La sua visione della vita lavorativa: Ama molto la sua professione, ama la sensazione di sentirsi nel presente mentre recita. “La recitazione per me è qualcosa che faccio essendo al cento per cento nel presente, per questo la amo molto. C’è stato un periodo in cui ero triste mentre facevo teatro. È stato molto bello non pensare a nient’altro che al teatro per quell’ora e mezza. La recitazione è un campo in cui, senza rendermene conto, fuggo dalla vita e, al contrario, mi sento molto me stessa. Per questo la amo molto. La recitazione per me è qualcosa in cui vivo il momento. È un campo in cui entro in contatto con energie mie, reali. Essere in quel momento durante una performance è molto piacevole.”

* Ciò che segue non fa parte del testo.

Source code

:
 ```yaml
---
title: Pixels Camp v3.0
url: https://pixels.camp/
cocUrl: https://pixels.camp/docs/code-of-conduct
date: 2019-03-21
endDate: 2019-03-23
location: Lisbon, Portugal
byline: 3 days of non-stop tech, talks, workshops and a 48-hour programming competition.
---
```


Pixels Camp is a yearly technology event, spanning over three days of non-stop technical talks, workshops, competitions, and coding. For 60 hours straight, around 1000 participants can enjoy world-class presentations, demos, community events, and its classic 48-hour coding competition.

Il punto di svolta della sua carriera: Considera il personaggio di ‘Işık’ interpretato nella serie ‘Hatırla Sevgili’ come il punto di svolta della sua carriera. “Il ruolo che mi ha più colpita è stato quello di ‘Işık’ nella serie ‘Hatırla Sevgili’, ideata da Tomris Giritlioğlu. Ho avuto la possibilità di interpretare questo personaggio dai 17 ai 36 anni. Mentre gli eventi politici del periodo influenzavano la sua famiglia, i suoi cari, il suo matrimonio, Işık è cresciuta e si è trasformata in una donna forte. Ha scelto di rinunciare al dominio di un uomo di cui era ciecamente innamorata e di trovare la propria strada, e in quel periodo si è gettata in ogni tipo di pericolo come giornalista impavida. Una ragazza timida e infantile si è trasformata in una donna forte, consapevole di ciò che voleva e responsabile della propria vita. Questi personaggi femminili forti e multidimensionali sono nati dalla magnifica penna di Nilgün Öneş. E naturalmente Ümmü Burhan ha aggiunto una dimensione completamente diversa a queste scene. Un altro ruolo che mi ha colpita tanto quanto ‘Işık’ è tratto da un’opera teatrale. Il personaggio di ‘Ayfer’ nello spettacolo ‘Sen İstanbul’dan Daha Güzelsin’ è un personaggio molto solido di cui ho interpretato e raccontato una vita intera, dalla giovinezza ai 92 anni. Questo personaggio colorato, profondo e finemente scritto è nato dalla penna di Murat Mahmut Yazıcıoğlu. Per me è stata un’avventura meravigliosa interpretare la vita di una donna.”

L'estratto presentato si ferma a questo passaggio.